And it was a Democrat senator, Carl Levin, rather than the Republican committee chairman, Norm Coleman, who gave him the hardest time as Mr Galloway sought to turn the tables on his inquisitors, leaving him no closer to clearing his name than when he took his seat in front of the sub-committee of the Senate’s homeland security and government affairs committee in Washington.

Time and again, Mr Levin questioned him, requesting wearily that he deliver a straight answer to a straight question. But Mr Galloway could, or would not.


On second thought, I think I'd rather use a Sjambok. They're more efficient, and I already have one.

Link from Instapundit.

Tuesday, May 17, 2005

Utterly Repellent

Who knew I could think less of Britney Spears now than I did yesterday? Ah, but that was before I saw "Chaotic," the new reality show about Britney and her hillbilly idjit husband. I couldn't stand very much of it, but I did see the part where she says before the moronic convergence of Britven (supposedly) that she's looking for a guy who's less worldly than she is because she's "seen a lot" and wants to "see it all again through someone else." Or, more accurately, because she didn't really notice it the first time and hopes two numbskulls might be able to fathom a little of it instead of none.

My dream that her fans will abandon her sorry ass after they see what an fatuous, inane and profoundly stupid person she is can't possibly come true, but surely advertisers will think twice about attaching such an appalling dumbass to their products. Won't they?

Probably not.

UPDATE: TVgasm does a much better job of deconstructing the unbearable shallowness of Britney & Cletus' being here.

I Couldn't Agree More

I hate them too. Always have. In a way, she's worse than he is, latching on to a crapsack like him. TVgasm thinks she's going to be the one who's heartbroken in the end, but I guarantee you it will be the other way around. She's just that much of a dirtbag.
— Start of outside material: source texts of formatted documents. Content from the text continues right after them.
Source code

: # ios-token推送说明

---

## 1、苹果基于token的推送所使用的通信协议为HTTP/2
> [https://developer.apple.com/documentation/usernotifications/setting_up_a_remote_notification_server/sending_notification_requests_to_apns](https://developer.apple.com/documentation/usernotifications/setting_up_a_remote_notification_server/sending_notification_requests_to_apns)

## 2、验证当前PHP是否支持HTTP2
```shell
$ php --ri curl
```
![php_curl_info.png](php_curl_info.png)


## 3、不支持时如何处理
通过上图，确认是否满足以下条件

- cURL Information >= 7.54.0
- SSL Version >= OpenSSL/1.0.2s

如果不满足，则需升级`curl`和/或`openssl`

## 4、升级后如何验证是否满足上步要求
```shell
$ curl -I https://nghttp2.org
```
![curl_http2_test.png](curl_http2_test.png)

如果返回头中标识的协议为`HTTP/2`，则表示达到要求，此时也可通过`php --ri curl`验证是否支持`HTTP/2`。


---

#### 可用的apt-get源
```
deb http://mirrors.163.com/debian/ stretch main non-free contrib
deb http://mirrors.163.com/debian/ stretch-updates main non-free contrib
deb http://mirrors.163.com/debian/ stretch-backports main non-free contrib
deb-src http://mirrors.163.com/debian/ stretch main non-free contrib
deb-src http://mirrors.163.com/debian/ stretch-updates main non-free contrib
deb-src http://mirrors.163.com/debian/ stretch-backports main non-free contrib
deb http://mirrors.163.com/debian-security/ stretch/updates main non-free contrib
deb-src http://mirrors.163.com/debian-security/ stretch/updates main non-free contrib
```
Watch out, Rob. When the fame runs out, so will Ambah.

Daily Affirmation

Achewood is so damn good I can't go very long without it. I've been in that Volvo before, and I felt exactly the same way.

If only I had known about the Gothic Dance.

Sunday, May 15, 2005

What's the Word for It? Oh, Yeah: Treason

Well, that may be a slightly excessive way to describe this, but if we were living by the code of Hammurabi the Newsweek office would be rubble right now. It shouldn't be surprising that Newsweek wouldn't bother to consider the negative effect their report might have, true or otherwise, before jumping at the chance to discredit the US military and the present administration, but I'm still living under the illusion that even reporters and editors have a responsibility to consider all possible effects of their actions before taking them.

News reporting is as competitive as any other profession, and we all make mistakes, but there's no excuse for being part of the problem in Middle East relations. Stop being part of the problem, Newsweek. Your magazine sucks enough without getting people killed.

UPDATE: Varifrank adds, rightly:

It has been said by many historians that during the early days of World War II that the most effective General in the Soviet Army was “General Winter.” This week with the worldwide rioting in Islamic countries thanks to a erroneous report in Newsweek of US Army interrogators in Guantanamo Bay Cuba desecrating the holy Islamic text, we’ve seen an indication that the most effective remaining General in Al-Queda is “General Media.”


And:

Robert McCormick was the publisher of the Chicago Tribune during the war, he was a rabid hater of FDR and his polices. During the Battle of Midway, one of his reporters uncovered the fact that it was the cracking of the Japanese codes that had lead to the victory. So, what did he do? He published the story, page one -large type! Luckily, Japanese Imperial hubris kept them from accepting the story as true and they did not change their codes. They didn’t know the that the story was true until after the war, but had they been paying attention at the time, it could have lead directly to the deaths of thousands of Americans.

The message should be clear but it's not. You see, You can "hate Bush" all you want but if your actions lead to the deaths of people, Americans or people in other countries, is it really worth it? Is your cause really served by the extension of the war? Do you need to win so bad that you are willing to lose the very civilization in which you live? Is it that they "hate Bush" so much or that they loathe themselves so much that has lead them to be so self-distructive?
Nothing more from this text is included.